Character for character, transcribe the entries below, minus the images.
________
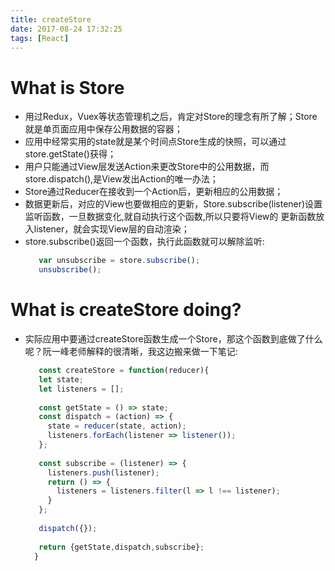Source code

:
 ```yaml
---
title: createStore
date: 2017-08-24 17:32:25
tags: [React]
---
```


# What is Store

* 用过Redux，Vuex等状态管理机之后，肯定对Store的理念有所了解；Store就是单页面应用中保存公用数据的容器；
* 应用中经常实用的state就是某个时间点Store生成的快照，可以通过store.getState()获得；
* 用户只能通过View层发送Action来更改Store中的公用数据，而store.dispatch(),是View发出Action的唯一办法；
* Store通过Reducer在接收到一个Action后，更新相应的公用数据；
* 数据更新后，对应的View也要做相应的更新，Store.subscribe(listener)设置监听函数，一旦数据变化,就自动执行这个函数,所以只要将View的
  更新函数放入listener，就会实现View层的自动渲染；
* store.subscribe()返回一个函数，执行此函数就可以解除监听:
  ```javascript
     var unsubscribe = store.subscribe();
     unsubscribe();
  ```
# What is createStore doing?

* 实际应用中要通过createStore函数生成一个Store，那这个函数到底做了什么呢？阮一峰老师解释的很清晰，我这边搬来做一下笔记:
  ```javascript
     const createStore = function(reducer){
     let state;
     let listeners = [];
      
     const getState = () => state;
     const dispatch = (action) => {
       state = reducer(state, action);
       listeners.forEach(listener => listener());
     };
      
     const subscribe = (listener) => {
       listeners.push(listener);
       return () => {
         listeners = listeners.filter(l => l !== listener);
       }
     };
      
     dispatch({});
      
     return {getState,dispatch,subscribe};
    }
  ```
________
> **Reply to the task**:
Source code

:
 ```yaml
---
title: createStore
date: 2017-08-24 17:32:25
tags: [React]
---
```


# What is Store

* 用过Redux，Vuex等状态管理机之后，肯定对Store的理念有所了解；Store就是单页面应用中保存公用数据的容器；
* 应用中经常实用的state就是某个时间点Store生成的快照，可以通过store.getState()获得；
* 用户只能通过View层发送Action来更改Store中的公用数据，而store.dispatch(),是View发出Action的唯一办法；
* Store通过Reducer在接收到一个Action后，更新相应的公用数据；
* 数据更新后，对应的View也要做相应的更新，Store.subscribe(listener)设置监听函数，一旦数据变化,就自动执行这个函数,所以只要将View的
  更新函数放入listener，就会实现View层的自动渲染；
* store.subscribe()返回一个函数，执行此函数就可以解除监听:
  ```javascript
     var unsubscribe = store.subscribe();
     unsubscribe();
  ```
# What is createStore doing?

* 实际应用中要通过createStore函数生成一个Store，那这个函数到底做了什么呢？阮一峰老师解释的很清晰，我这边搬来做一下笔记:
  ```javascript
     const createStore = function(reducer){
     let state;
     let listeners = [];
      
     const getState = () => state;
     const dispatch = (action) => {
       state = reducer(state, action);
       listeners.forEach(listener => listener());
     };
      
     const subscribe = (listener) => {
       listeners.push(listener);
       return () => {
         listeners = listeners.filter(l => l !== listener);
       }
     };
      
     dispatch({});
      
     return {getState,dispatch,subscribe};
    }
  ```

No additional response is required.